Paquette says he’s encountered many Edmontonians in this predicament, and others who have taken pay cuts.

Beyond empathy, he says the NDP would ensure EI is funded properly, and bring in a $15-a-day daycare plan. “People who are struggling obviously qualify. Means that mom and dad can both go looking for a job,” he says.

Comforting messages don’t often come with fine print. The NDP hadn’t released its EI policy when Paquette spoke. The party’s daycare pledge would bring less than one-sixth of its promised 370,000 new spaces by next spring.

Matt Grant slings lawn signs over his shoulder as his Liberal red sneakers roam the Calgary Confederation electoral district. He’s heard a university geology grad complain that two years on, barely one-tenth of her classmates have jobs in their field. Liberal candidates have the classic stimulus plum of job-creating infrastructure, though that deficit-inducing investment appears to be spread proportionally across the provinces, rather than targeted at the ones most needing a kick-start. “We’re going to provide a middle-class tax cut and more money in the pockets of families, because we think when the middle class is doing well, Canadians are doing well,” Grant adds, then concedes this will only help once family members find jobs.

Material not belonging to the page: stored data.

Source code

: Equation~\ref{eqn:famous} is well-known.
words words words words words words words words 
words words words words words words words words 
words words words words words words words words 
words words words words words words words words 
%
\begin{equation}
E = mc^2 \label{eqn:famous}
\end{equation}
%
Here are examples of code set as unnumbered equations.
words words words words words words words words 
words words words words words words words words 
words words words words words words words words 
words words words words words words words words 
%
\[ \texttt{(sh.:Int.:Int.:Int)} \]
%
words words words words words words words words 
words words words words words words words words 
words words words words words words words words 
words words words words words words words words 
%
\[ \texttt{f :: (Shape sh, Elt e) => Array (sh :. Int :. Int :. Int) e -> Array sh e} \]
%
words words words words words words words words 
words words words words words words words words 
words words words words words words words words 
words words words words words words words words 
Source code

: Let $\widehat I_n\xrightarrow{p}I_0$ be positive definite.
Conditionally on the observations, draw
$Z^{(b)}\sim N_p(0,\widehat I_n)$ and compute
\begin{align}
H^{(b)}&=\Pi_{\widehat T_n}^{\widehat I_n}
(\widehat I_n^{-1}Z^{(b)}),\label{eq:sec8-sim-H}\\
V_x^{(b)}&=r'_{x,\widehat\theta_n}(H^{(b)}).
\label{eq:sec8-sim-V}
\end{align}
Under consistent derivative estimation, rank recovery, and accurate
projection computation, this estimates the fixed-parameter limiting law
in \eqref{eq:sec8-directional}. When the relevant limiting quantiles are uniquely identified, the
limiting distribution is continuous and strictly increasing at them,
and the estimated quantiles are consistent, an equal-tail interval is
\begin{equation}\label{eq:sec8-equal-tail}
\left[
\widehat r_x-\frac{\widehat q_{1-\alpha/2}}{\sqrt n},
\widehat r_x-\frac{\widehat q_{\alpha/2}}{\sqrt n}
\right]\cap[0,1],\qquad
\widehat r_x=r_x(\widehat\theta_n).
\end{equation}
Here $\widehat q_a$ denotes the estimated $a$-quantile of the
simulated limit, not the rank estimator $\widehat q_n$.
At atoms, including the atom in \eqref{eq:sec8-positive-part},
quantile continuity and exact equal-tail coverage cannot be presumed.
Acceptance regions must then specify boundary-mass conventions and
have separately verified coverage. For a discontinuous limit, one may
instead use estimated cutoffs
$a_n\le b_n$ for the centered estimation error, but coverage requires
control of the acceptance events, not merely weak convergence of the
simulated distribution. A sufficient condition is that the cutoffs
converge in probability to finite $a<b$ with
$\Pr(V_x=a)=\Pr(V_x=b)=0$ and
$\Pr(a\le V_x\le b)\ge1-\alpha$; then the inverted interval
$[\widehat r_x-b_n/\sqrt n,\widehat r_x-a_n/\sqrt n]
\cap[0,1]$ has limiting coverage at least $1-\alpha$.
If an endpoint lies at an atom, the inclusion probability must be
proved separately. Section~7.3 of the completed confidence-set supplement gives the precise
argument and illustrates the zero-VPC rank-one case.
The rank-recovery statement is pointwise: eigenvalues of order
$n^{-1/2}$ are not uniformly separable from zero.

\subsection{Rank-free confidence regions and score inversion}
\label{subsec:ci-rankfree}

Michelle Rempel. (Chris Wattie/Reuters)
Michelle Rempel. (Chris Wattie/Reuters)

In Calgary Nose Hill, Michelle Rempel is seeking her second term as Conservative MP. She prescribes compassion as well, and notes her government’s “cash back in people’s pockets” strategy will help struggling families, most notably the big per-child benefit cheques that arrived on the eve of the election call.

“That $6,600 figure for a family of four; that’s tangible. There’s recognition of that,” Rempel says, rolling in other Harper-era tax credits and measures to get that sum. Touting her own party as stable and more supportive of industry, she verbalizes the attack ad, raising the spectre of the other guys’ new regulations and carbon taxes on the downsized oil patch. “You can’t throw major economic shocks into a market that’s softening, and that’s why a high-tax agenda and debt scares people,” she says.

Maclean’s also asked Laval University economist Stephen Gordon what tangible solution he’d suggest. His answer reminds him why he can never be in politics.

“People move to Alberta for the high-paying jobs. The high-paying jobs are no longer in Alberta; no one is condemned to live in Alberta. Things don’t work out so well; you can go somewhere else,” he says.

Gordon’s ilk would be pleased to hear not all voters are looking for the quick fix. At one door, Grant tries to bring up economic anxieties to stir the passions of one voter.

The woman gives the Liberal a bit of a look.

“A lot of that’s beyond anyone’s control,” she says.